Property, Plant and Equipment, Net—Property, Plant and Equipment, net is recorded at cost less accumulated depreciation. Depreciation expense for 2013, 2012 and 2011 was $328 million, $316 million and $323 million, respectively. Maintenance and repair expenditures are charged to expense when incurred. Except for pooled subscriber systems, depreciation is calculated using the straight-line method over the estimated useful lives of the related assets as follows:
Buildings and related improvements
Up to 50 years
Leasehold improvements
Lesser of remaining term of the lease or economic useful life
Subscriber systems
Accelerated method up to 15 years
Other machinery, equipment and furniture and fixtures
Up to 21 years

See below for discussion of depreciation method and estimated useful lives related to subscriber systems.
Subscriber System Assets, Dealer Intangibles and Related Deferred Revenue Accounts—The Company considers assets related to the acquisition of new customers in its electronic security business in three asset categories: internally generated residential subscriber systems outside of North America, internally generated commercial subscriber systems (collectively referred to as subscriber system assets) and customer accounts acquired through the ADT dealer program, primarily outside of North America (referred to as dealer intangibles). Subscriber system assets include installed property, plant and equipment for which Tyco retains ownership and deferred costs directly related to the customer acquisition and system installation. Subscriber system assets represent capitalized equipment (e.g. security control panels, touchpad, motion detectors, window sensors, and other equipment) and installation costs associated with electronic security monitoring arrangements under which the Company retains ownership of the security system assets in a customer's place of business or, outside of North America, residence. Installation costs represent costs incurred to prepare the asset for its intended use. The Company pays property taxes on the subscriber system assets and upon customer termination, may retrieve such assets. These assets embody a probable future economic benefit as they generate future monitoring revenue for the Company.
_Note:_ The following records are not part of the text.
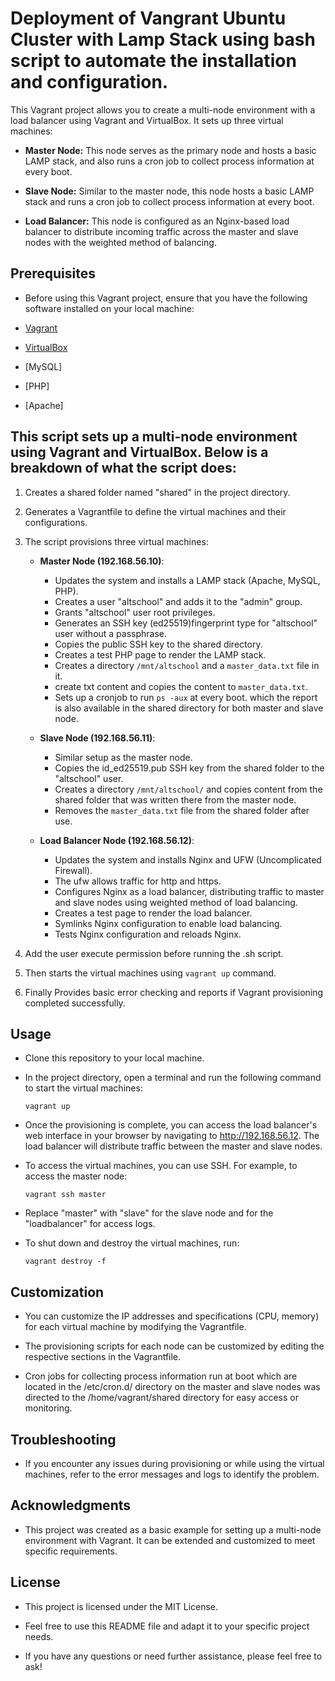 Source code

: # Deployment of Vangrant Ubuntu Cluster with Lamp Stack using bash script to automate the installation and configuration.

This Vagrant project allows you to create a multi-node environment with a load balancer using Vagrant and VirtualBox. It sets up three virtual machines:

- **Master Node:** This node serves as the primary node and hosts a basic LAMP stack, and also runs a cron job to collect process information at every boot.

- **Slave Node:** Similar to the master node, this node hosts a basic LAMP stack and runs a cron job to collect process information at every boot.

- **Load Balancer:** This node is configured as an Nginx-based load balancer to distribute incoming traffic across the master and slave nodes with the weighted method of balancing.

## Prerequisites

-  Before using this Vagrant project, ensure that you have the following software installed on your local machine:

- [Vagrant](https://www.vagrantup.com/)
- [VirtualBox](https://www.virtualbox.org/)
- [MySQL] 
- [PHP]
- [Apache]


## This script sets up a multi-node environment using Vagrant and VirtualBox. Below is a breakdown of what the script does:

1. Creates a shared folder named "shared" in the project directory.

2. Generates a Vagrantfile to define the virtual machines and their configurations.

3. The script provisions three virtual machines:

   - **Master Node (192.168.56.10)**:
     - Updates the system and installs a LAMP stack (Apache, MySQL, PHP).
     - Creates a user "altschool" and adds it to the "admin" group.
     - Grants "altschool" user root privileges.
     - Generates an SSH key (ed25519)fingerprint type  for "altschool" user without a passphrase.
     - Copies the public SSH key to the shared directory.
     - Creates a test PHP page to render the LAMP stack.
     - Creates a directory `/mnt/altschool` and a `master_data.txt` file in it.
     - create txt content and copies the content to `master_data.txt`.
     - Sets up a cronjob to run `ps -aux` at every boot. which the report is also available in the shared directory for both master and slave node.

   - **Slave Node (192.168.56.11)**:
     - Similar setup as the master node.
     - Copies the id_ed25519.pub SSH key from the shared folder to the "altschool" user.
     - Creates a directory `/mnt/altschool/` and copies content from the shared folder that was written there from the master node.
     - Removes the `master_data.txt` file from the shared folder after use.

   - **Load Balancer Node (192.168.56.12)**:
     - Updates the system and installs Nginx and UFW (Uncomplicated Firewall).
     - The ufw allows traffic for http and https.
     - Configures Nginx as a load balancer, distributing traffic to master and slave nodes using weighted method of load balancing.
     - Creates a test page to render the load balancer.
     - Symlinks Nginx configuration to enable load balancing.
     - Tests Nginx configuration and reloads Nginx.

4. Add the user execute permission before running the .sh script.

5. Then starts the virtual machines using `vagrant up` command.

6. Finally Provides basic error checking and reports if Vagrant provisioning completed successfully.

## Usage

- Clone this repository to your local machine.

- In the project directory, open a terminal and run the following command to start the virtual machines:

   `vagrant up`

-  Once the provisioning is complete, you can access the load balancer's web interface in your browser by navigating to http://192.168.56.12. The load balancer will distribute traffic between the master and slave nodes.

-  To access the virtual machines, you can use SSH. For example, to access the master node:

   `vagrant ssh master`


-  Replace "master" with "slave" for the slave node and for the "loadbalancer" for access logs.

- To shut down and destroy the virtual machines, run:

   `vagrant destroy -f`

## Customization
- You can customize the IP addresses and specifications (CPU, memory) for each virtual machine by modifying the Vagrantfile.

- The provisioning scripts for each node can be customized by editing the respective sections in the Vagrantfile.

- Cron jobs for collecting process information run at boot which are located in the /etc/cron.d/ directory on the master and slave nodes was directed to the /home/vagrant/shared directory for easy access or monitoring.

## Troubleshooting
-  If you encounter any issues during provisioning or while using the virtual machines, refer to the error messages and logs to identify the problem.

## Acknowledgments
-  This project was created as a basic example for setting up a multi-node environment with Vagrant. It can be extended and customized to meet specific requirements.

## License
-  This project is licensed under the MIT License.


-  Feel free to use this README file and adapt it to your specific project needs.
-  If you have any questions or need further assistance, please feel free to ask!
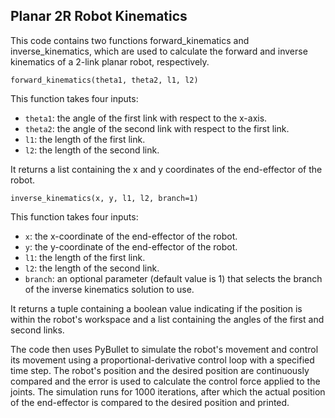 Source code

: ## Planar 2R Robot Kinematics

This code contains two functions forward_kinematics and inverse_kinematics, which are used to calculate the forward and inverse kinematics of a 2-link planar robot, respectively.


`forward_kinematics(theta1, theta2, l1, l2)`

This function takes four inputs:

- `theta1`: the angle of the first link with respect to the x-axis.
- `theta2`: the angle of the second link with respect to the first link.
- `l1`: the length of the first link.
- `l2`: the length of the second link.

It returns a list containing the x and y coordinates of the end-effector of the robot.

`inverse_kinematics(x, y, l1, l2, branch=1)`

This function takes four inputs:

- `x`: the x-coordinate of the end-effector of the robot.
- `y`: the y-coordinate of the end-effector of the robot.
- `l1`: the length of the first link.
- `l2`: the length of the second link.
- `branch`: an optional parameter (default value is 1) that selects the branch of the inverse kinematics solution to use.

It returns a tuple containing a boolean value indicating if the position is within the robot's workspace and a list containing the angles of the first and second links.

The code then uses PyBullet to simulate the robot's movement and control its movement using a proportional-derivative control loop with a specified time step. The robot's position and the desired position are continuously compared and the error is used to calculate the control force applied to the joints. The simulation runs for 1000 iterations, after which the actual position of the end-effector is compared to the desired position and printed.
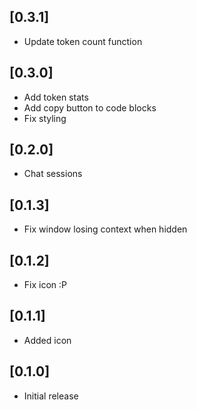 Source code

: ## [0.3.1]

- Update token count function

## [0.3.0]

- Add token stats
- Add copy button to code blocks
- Fix styling

## [0.2.0]

- Chat sessions

## [0.1.3]

- Fix window losing context when hidden

## [0.1.2]

- Fix icon :P

## [0.1.1]

- Added icon

## [0.1.0]

- Initial release
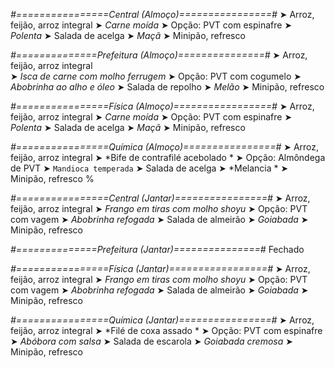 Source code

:
*#================Central (Almoço)================#*
➤ Arroz, feijão, arroz integral
➤ *Carne moída*
➤ Opção: PVT com espinafre
➤ *Polenta*
➤ Salada de acelga
➤ *Maçã*
➤ Minipão, refresco

*#==============Prefeitura (Almoço)===============#*
➤ Arroz, feijão, arroz integral  
➤ *Isca de carne com molho ferrugem*
➤ Opção: PVT com cogumelo
➤ *Abobrinha ao alho e óleo*
➤ Salada de repolho
➤ *Melão*
➤ Minipão, refresco

*#================Física (Almoço)=================#*
➤ Arroz, feijão, arroz integral
➤ *Carne moída*
➤ Opção: PVT com espinafre
➤ *Polenta*
➤ Salada de acelga
➤ *Maçã*
➤ Minipão, refresco

*#================Química (Almoço)================#*
➤ Arroz, feijão, arroz integral
➤ *Bife de contrafilé acebolado *
➤ Opção: Almôndega de PVT
➤ `Mandioca temperada`
➤ Salada de acelga 
➤ *Melancia *
➤ Minipão, refresco
%

*#================Central (Jantar)================#*
➤ Arroz, feijão, arroz integral
➤ *Frango em tiras com molho shoyu*
➤ Opção: PVT com vagem
➤ *Abobrinha refogada*
➤ Salada de almeirão
➤ *Goiabada*
➤ Minipão, refresco

*#==============Prefeitura (Jantar)===============#*
Fechado

*#================Física (Jantar)=================#*
➤ Arroz, feijão, arroz integral
➤ *Frango em tiras com molho shoyu*
➤ Opção: PVT com vagem
➤ *Abobrinha refogada*
➤ Salada de almeirão
➤ *Goiabada*
➤ Minipão, refresco

*#================Química (Jantar)================#*
➤ Arroz, feijão, arroz integral
➤ *Filé de coxa assado *
➤ Opção: PVT com espinafre
➤ *Abóbora com salsa*
➤ Salada de escarola
➤ *Goiabada cremosa*
➤ Minipão, refresco
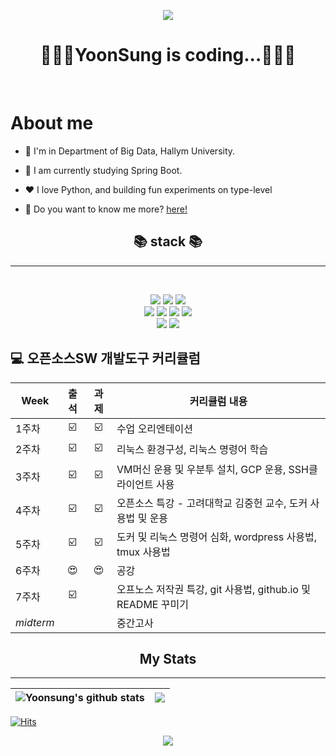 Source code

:
<p align="center"><a href="#"><img src="https://capsule-render.vercel.app/api?type=waving&color=timeGradient&height=300&section=header&text=Yoonsung's%20github&fontSize=90"/></a></p>
<h1 align = "center">🧑🏻‍💻YoonSung is coding...🧑🏻‍💻</h1>
<br>

  # **About me**
  
  - 🏫 I'm in Department of Big Data, Hallym University.

  - 🍃 I am currently studying Spring Boot.

  - ❤️ I love Python, and building fun experiments on type-level

  - 💬 Do you want to know me more? [here!](https://github.com/myNameIsYoonSungJang?tab=repositories)

<h2 align="center"><b>📚 stack 📚</b></h2>
<hr>
</br>
<p align="center">
<img src="https://img.shields.io/badge/python-3776AB?style=for-the-badge&logo=python&logoColor=white"/>
<img src="https://img.shields.io/badge/Java-007396?style=for-the-badge&logo=OpenJDK&logoColor=white"/>
<img src="https://img.shields.io/badge/C-A8B9CC?style=for-the-badge&logo=C&logoColor=white"/>
<br>
<img src="https://img.shields.io/badge/html5-E34F26?style=for-the-badge&logo=html5&logoColor=white">
<img src="https://img.shields.io/badge/css-1572B6?style=for-the-badge&logo=css3&logoColor=white">
<img src="https://img.shields.io/badge/javascript-F7DF1E?style=for-the-badge&logo=javascript&logoColor=black">
<img src="https://img.shields.io/badge/jquery-0769AD?style=for-the-badge&logo=jquery&logoColor=white">
<br>
<img src="https://img.shields.io/badge/springboot-6DB33F?style=for-the-badge&logo=springboot&logoColor=white">
<img src="https://img.shields.io/badge/bootstrap-7952B3?style=for-the-badge&logo=bootstrap&logoColor=white">
</p>

##  💻 오픈소스SW 개발도구 커리큘럼

| Week | 출석 | 과제 |커리큘럼 내용 |
| -------- | :--: | :--: |-------------- |
| 1주차   | ☑️ | ☑️ | 수업 오리엔테이션 |
| 2주차   | ☑️ | ☑️ | 리눅스 환경구성, 리눅스 명령어 학습 |
| 3주차   | ☑️ | ☑️ | VM머신 운용 및 우분투 설치, GCP 운용, SSH클라이언트 사용 |
| 4주차   | ☑️ | ☑️ | 오픈소스 특강 - 고려대학교 김중헌 교수, 도커 사용법 및 운용 |
| 5주차   | ☑️ | ☑️ | 도커 및 리눅스 명령어 심화, wordpress 사용법, tmux 사용법 |
| 6주차   |  😍 |  😍 | 공강 |
| 7주차   | ☑️ |  | 오프노스 저작권 특강, git 사용법, github.io 및 README 꾸미기 |
| _midterm_|  |  | 중간고사 |

<h2 align="center"><b>My Stats</b></h2>
<hr>

| <img align="center" src="https://github-readme-stats.vercel.app/api?username=myNameIsYoonSungJang&show_icons=true&include_all_commits=true&theme=buefy&hide_border=true" alt="Yoonsung's github stats" /> | <img align="center" src="https://github-readme-stats.vercel.app/api/top-langs/?username=myNameIsYoonSungJang&layout=compact&theme=buefy&hide_border=true" /> |
| ------------- | ------------- |

[![Hits](https://hits.seeyoufarm.com/api/count/incr/badge.svg?url=https%3A%2F%2Fgithub.com%2FmyNameIsYoonSungJang&count_bg=%2300ABB3&title_bg=%233C4048&icon=staticman.svg&icon_color=%23E7E7E7&title=hits&edge_flat=false)](https://hits.seeyoufarm.com)

<p align = "center"><img src="https://capsule-render.vercel.app/api?type=waving&color=timeGradient&height=300&fontSize=65&text=Thanks&section=footer"/></p>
Costs related to the subscriber system equipment and installation are categorized as property, plant and equipment rather than deferred costs. Deferred costs associated with subscriber system assets represent direct and incremental selling expenses (i.e. commissions) related to acquiring the customer. Commissions related to up-front consideration paid by customers in connection with the establishment of the monitoring arrangement are determined based on a percentage of the up-front fees and do not exceed deferred revenue. Such deferred costs are recorded as non-current assets and are included in the other assets line item within the Consolidated Balance Sheets.
Subscriber system assets and any deferred revenue resulting from the customer acquisition are accounted for over the expected life of the subscriber. In certain geographical areas where the Company has a large number of customers that behave in a similar manner over time, the Company accounts for subscriber system assets and related deferred revenue using pools, with separate pools for the components of subscriber system assets and any related deferred revenue based on the same month and year of acquisition. The Company depreciates its pooled subscriber system assets and related deferred revenue using an accelerated method with lives up to 15 years. The accelerated method utilizes declining balance rates based on geographical area ranging from 135% to 360% for commercial subscriber pools and dealer intangibles and converts to a straight-line methodology when the resulting depreciation charge is greater than that from the accelerated method. The Company uses a straight-line method with a 14-year life for non-pooled subscriber system assets (primarily in Europe, Latin America and Asia) and related deferred revenue, with remaining balances written off upon customer termination.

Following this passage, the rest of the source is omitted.